Exercise goal >> Your task is to copy each line of the records that includes the string "Jennic".

Records for this exercise >>
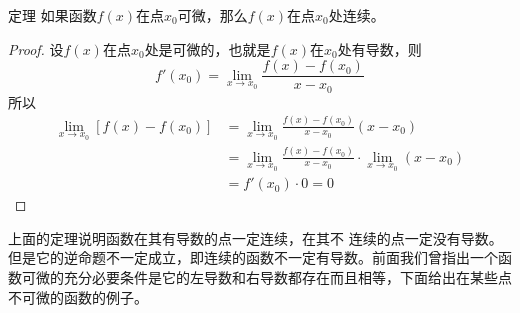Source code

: \begin{blk}
    {定理} 如果函数$f(x)$在点$x_0$可微，那么$f(x)$在点$x_0$处连续。
\end{blk}

\begin{proof}
设$f(x)$在点$x_0$处是可微的，也就是$f(x)$在$x_0$处有导数，则
\[f'(x_0)=\lim_{x\to x_0}\frac{f(x)-f(x_0)}{x-x_0}\]
所以
\[\begin{split}
    \lim_{x\to x_0}[f(x)-f(x_0)]&=\lim_{x\to x_0}\frac{f(x)-f(x_0)}{x-x_0}(x-x_0)\\
    &=\lim_{x\to x_0}\frac{f(x)-f(x_0)}{x-x_0}\cdot \lim_{x\to x_0}(x-x_0)\\
&=f'(x_0)\cdot 0=0
\end{split}\]
\end{proof}

上面的定理说明函数在其有导数的点一定连续，在其不
连续的点一定没有导数。但是它的逆命题不一定成立，即连续的函数不一定有导数。前面我们曾指出一个函数可微的充分必要条件是它的左导数和右导数都存在而且相等，下面给出在某些点不可微的函数的例子。













\begin{example}
    
\end{example}

    
\begin{solution}
    
\end{solution}

\begin{example}
    
\end{example}




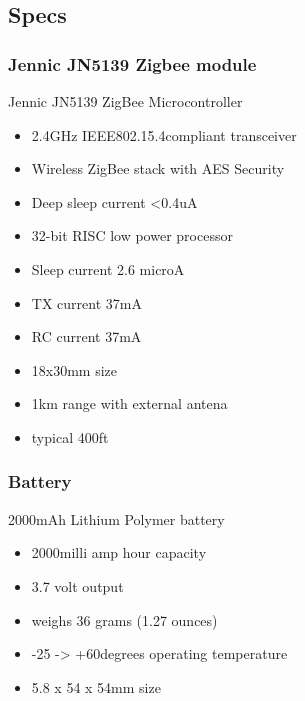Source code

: \documentclass{article}
\begin{document}
\subsection{Specs}
\subsubsection{Jennic JN5139 Zigbee module}
Jennic JN5139 ZigBee Microcontroller
\begin{itemize}
\item 2.4GHz IEEE802.15.4compliant transceiver
\item Wireless ZigBee stack with AES Security
\item Deep sleep current <0.4uA
\item 32-bit RISC low power processor
\item Sleep current 2.6 microA
\item TX current 37mA
\item RC current 37mA
\item 18x30mm size
\item 1km range with external antena
\item typical 400ft
\end{itemize}

\subsubsection{Battery}
2000mAh Lithium Polymer battery
\begin{itemize}
\item 2000milli amp hour capacity
\item 3.7 volt output
\item weighs 36 grams (1.27 ounces)
\item -25 -> +60degrees operating temperature
\item 5.8 x 54 x 54mm size
\end{itemize}
\end{document}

Result below >>
\subsubsection{Jennic JN5139 Zigbee module}
Jennic JN5139 ZigBee Microcontroller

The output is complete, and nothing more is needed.